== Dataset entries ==
= = =
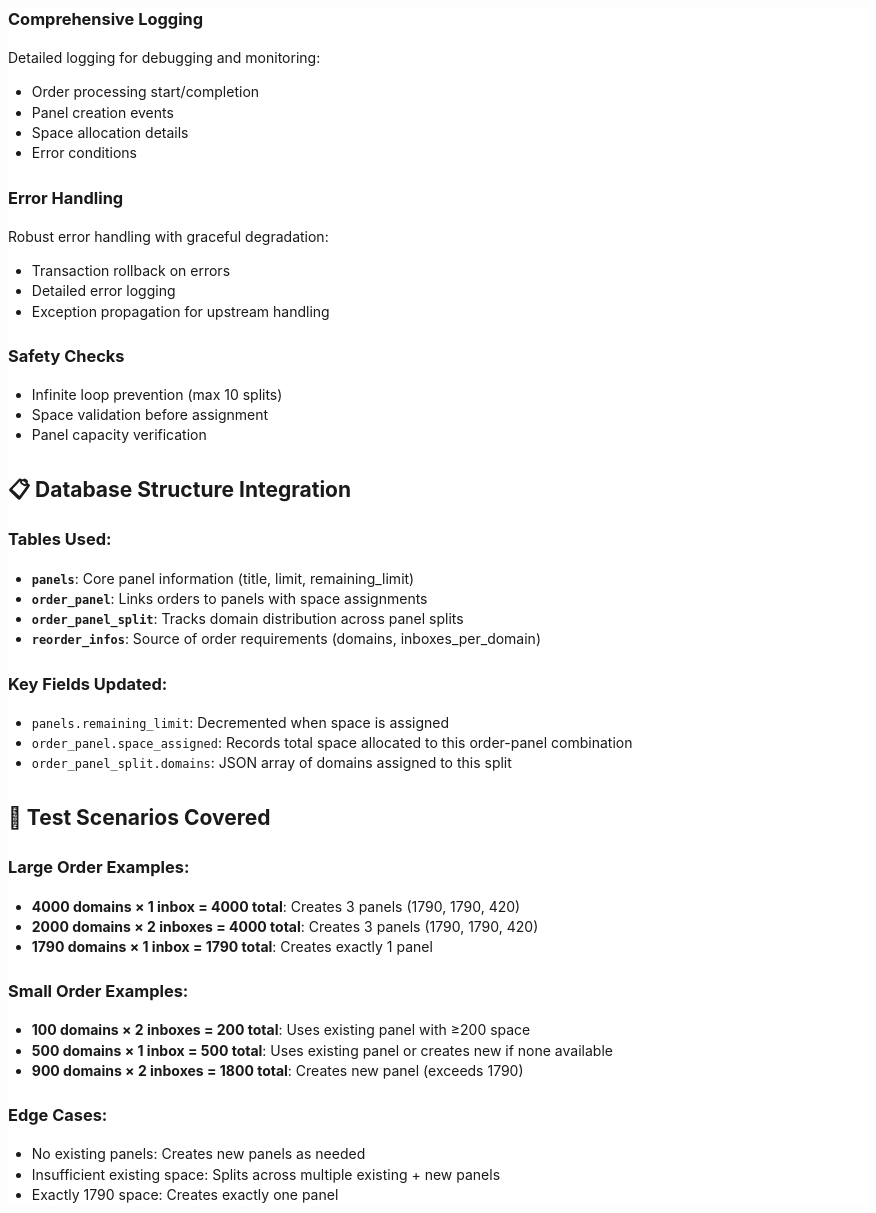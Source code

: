 ### Comprehensive Logging
Detailed logging for debugging and monitoring:
- Order processing start/completion
- Panel creation events
- Space allocation details
- Error conditions

### Error Handling
Robust error handling with graceful degradation:
- Transaction rollback on errors
- Detailed error logging
- Exception propagation for upstream handling

### Safety Checks
- Infinite loop prevention (max 10 splits)
- Space validation before assignment
- Panel capacity verification

## 📋 **Database Structure Integration**

### Tables Used:
- **`panels`**: Core panel information (title, limit, remaining_limit)
- **`order_panel`**: Links orders to panels with space assignments
- **`order_panel_split`**: Tracks domain distribution across panel splits
- **`reorder_infos`**: Source of order requirements (domains, inboxes_per_domain)

### Key Fields Updated:
- `panels.remaining_limit`: Decremented when space is assigned
- `order_panel.space_assigned`: Records total space allocated to this order-panel combination
- `order_panel_split.domains`: JSON array of domains assigned to this split

## 🧪 **Test Scenarios Covered**

### Large Order Examples:
- **4000 domains × 1 inbox = 4000 total**: Creates 3 panels (1790, 1790, 420)
- **2000 domains × 2 inboxes = 4000 total**: Creates 3 panels (1790, 1790, 420)
- **1790 domains × 1 inbox = 1790 total**: Creates exactly 1 panel

### Small Order Examples:
- **100 domains × 2 inboxes = 200 total**: Uses existing panel with ≥200 space
- **500 domains × 1 inbox = 500 total**: Uses existing panel or creates new if none available
- **900 domains × 2 inboxes = 1800 total**: Creates new panel (exceeds 1790)

### Edge Cases:
- No existing panels: Creates new panels as needed
- Insufficient existing space: Splits across multiple existing + new panels
- Exactly 1790 space: Creates exactly one panel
= = =
== Task requirements ==
If a line in the data above holds the word "Uses", count it, and give only the final number.

== Result of this task ==
2